» EXERCISE
Print the lines that run from the line with "upon receiving qc" to the line with "curRound ← qc.round", keeping both end lines, exactly as they appear in the entries below, and nothing else.

Dataset entries:
==============================

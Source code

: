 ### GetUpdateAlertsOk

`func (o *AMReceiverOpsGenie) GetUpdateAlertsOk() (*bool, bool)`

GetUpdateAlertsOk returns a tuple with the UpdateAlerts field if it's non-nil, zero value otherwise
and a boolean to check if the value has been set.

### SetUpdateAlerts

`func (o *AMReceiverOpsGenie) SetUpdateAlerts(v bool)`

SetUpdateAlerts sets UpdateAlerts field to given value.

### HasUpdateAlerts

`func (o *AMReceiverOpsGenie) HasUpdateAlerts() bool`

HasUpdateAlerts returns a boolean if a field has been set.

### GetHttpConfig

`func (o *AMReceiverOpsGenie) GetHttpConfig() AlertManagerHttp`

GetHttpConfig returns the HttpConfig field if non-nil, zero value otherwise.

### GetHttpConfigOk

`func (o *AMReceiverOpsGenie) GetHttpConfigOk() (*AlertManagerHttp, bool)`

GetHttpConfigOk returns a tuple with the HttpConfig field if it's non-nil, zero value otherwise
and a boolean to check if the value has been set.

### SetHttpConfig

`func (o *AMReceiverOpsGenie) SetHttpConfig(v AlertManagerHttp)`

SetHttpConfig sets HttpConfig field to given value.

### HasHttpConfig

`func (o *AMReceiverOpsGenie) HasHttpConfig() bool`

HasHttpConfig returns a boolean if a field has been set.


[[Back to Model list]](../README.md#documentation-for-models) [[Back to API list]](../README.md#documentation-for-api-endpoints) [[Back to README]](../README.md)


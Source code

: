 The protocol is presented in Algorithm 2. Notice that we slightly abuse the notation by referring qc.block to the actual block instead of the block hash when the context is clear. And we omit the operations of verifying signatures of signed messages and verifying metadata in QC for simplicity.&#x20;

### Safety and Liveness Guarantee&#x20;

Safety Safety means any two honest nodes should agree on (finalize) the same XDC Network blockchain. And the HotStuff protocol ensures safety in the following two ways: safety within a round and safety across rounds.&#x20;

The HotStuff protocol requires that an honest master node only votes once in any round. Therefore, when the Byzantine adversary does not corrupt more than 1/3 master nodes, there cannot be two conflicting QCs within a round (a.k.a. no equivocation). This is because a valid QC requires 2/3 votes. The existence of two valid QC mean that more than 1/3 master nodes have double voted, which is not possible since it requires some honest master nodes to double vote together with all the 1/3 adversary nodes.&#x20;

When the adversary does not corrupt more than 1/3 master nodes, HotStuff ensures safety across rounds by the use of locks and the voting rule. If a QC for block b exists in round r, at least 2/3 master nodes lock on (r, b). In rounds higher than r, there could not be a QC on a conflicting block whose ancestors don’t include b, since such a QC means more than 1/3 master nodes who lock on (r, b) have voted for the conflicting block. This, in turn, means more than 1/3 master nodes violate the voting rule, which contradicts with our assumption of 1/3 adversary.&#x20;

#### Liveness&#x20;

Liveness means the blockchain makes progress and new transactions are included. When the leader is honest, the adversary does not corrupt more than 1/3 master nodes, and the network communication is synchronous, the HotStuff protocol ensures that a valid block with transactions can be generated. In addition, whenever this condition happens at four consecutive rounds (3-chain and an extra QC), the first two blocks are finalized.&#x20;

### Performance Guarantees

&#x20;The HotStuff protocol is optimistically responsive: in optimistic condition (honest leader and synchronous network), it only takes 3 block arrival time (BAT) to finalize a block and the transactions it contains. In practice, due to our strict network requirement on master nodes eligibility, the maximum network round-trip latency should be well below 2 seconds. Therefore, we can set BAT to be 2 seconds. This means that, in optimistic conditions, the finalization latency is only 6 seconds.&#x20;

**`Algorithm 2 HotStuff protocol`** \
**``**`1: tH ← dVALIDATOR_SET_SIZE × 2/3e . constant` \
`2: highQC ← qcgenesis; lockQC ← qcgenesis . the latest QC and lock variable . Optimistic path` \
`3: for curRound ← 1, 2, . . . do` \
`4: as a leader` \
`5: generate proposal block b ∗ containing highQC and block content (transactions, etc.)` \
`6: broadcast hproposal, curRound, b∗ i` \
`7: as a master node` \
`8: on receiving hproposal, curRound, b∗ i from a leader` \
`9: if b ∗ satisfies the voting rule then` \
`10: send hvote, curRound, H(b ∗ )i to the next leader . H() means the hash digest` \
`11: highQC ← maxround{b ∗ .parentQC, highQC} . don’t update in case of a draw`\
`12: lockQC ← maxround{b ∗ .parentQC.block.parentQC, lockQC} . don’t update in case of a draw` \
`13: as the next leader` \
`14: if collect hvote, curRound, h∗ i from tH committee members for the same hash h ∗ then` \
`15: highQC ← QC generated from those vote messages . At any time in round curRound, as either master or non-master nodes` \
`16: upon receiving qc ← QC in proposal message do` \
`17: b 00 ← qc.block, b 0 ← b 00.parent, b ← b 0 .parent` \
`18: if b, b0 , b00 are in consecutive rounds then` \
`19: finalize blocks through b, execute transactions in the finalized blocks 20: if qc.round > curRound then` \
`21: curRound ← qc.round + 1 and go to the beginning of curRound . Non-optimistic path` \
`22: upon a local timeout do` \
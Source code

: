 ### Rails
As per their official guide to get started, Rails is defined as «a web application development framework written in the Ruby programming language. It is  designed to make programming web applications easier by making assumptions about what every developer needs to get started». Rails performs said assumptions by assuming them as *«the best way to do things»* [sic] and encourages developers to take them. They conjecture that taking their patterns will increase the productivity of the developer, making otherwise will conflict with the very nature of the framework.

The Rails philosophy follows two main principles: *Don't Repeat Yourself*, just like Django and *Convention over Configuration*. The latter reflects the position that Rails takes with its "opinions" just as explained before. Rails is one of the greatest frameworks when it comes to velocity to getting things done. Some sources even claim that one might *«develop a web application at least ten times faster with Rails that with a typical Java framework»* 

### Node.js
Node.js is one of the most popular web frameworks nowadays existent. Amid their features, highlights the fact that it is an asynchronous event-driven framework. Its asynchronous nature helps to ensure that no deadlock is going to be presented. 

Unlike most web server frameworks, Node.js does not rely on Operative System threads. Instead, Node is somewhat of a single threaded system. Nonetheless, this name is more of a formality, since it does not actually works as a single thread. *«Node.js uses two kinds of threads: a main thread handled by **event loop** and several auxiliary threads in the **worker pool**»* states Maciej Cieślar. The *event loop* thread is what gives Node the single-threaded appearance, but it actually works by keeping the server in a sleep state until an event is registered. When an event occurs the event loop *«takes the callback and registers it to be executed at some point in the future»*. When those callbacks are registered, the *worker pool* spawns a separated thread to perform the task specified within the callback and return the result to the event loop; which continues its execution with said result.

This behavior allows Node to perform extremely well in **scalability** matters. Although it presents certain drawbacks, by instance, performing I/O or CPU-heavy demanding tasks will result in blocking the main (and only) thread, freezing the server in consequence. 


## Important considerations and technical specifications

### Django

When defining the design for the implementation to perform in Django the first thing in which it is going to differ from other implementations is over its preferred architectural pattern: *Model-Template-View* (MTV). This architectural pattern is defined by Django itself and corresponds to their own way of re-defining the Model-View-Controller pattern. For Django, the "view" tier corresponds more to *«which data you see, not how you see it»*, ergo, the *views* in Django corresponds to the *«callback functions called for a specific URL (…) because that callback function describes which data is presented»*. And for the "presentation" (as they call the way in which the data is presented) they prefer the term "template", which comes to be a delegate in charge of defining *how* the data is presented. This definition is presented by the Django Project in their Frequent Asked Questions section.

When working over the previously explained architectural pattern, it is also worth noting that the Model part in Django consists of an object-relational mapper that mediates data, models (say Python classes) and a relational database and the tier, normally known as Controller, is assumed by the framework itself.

==============================

» TASK OUTPUT
`16: upon receiving qc ← QC in proposal message do` \
`17: b 00 ← qc.block, b 0 ← b 00.parent, b ← b 0 .parent` \
`18: if b, b0 , b00 are in consecutive rounds then` \
`19: finalize blocks through b, execute transactions in the finalized blocks 20: if qc.round > curRound then` \
`21: curRound ← qc.round + 1 and go to the beginning of curRound . Non-optimistic path` \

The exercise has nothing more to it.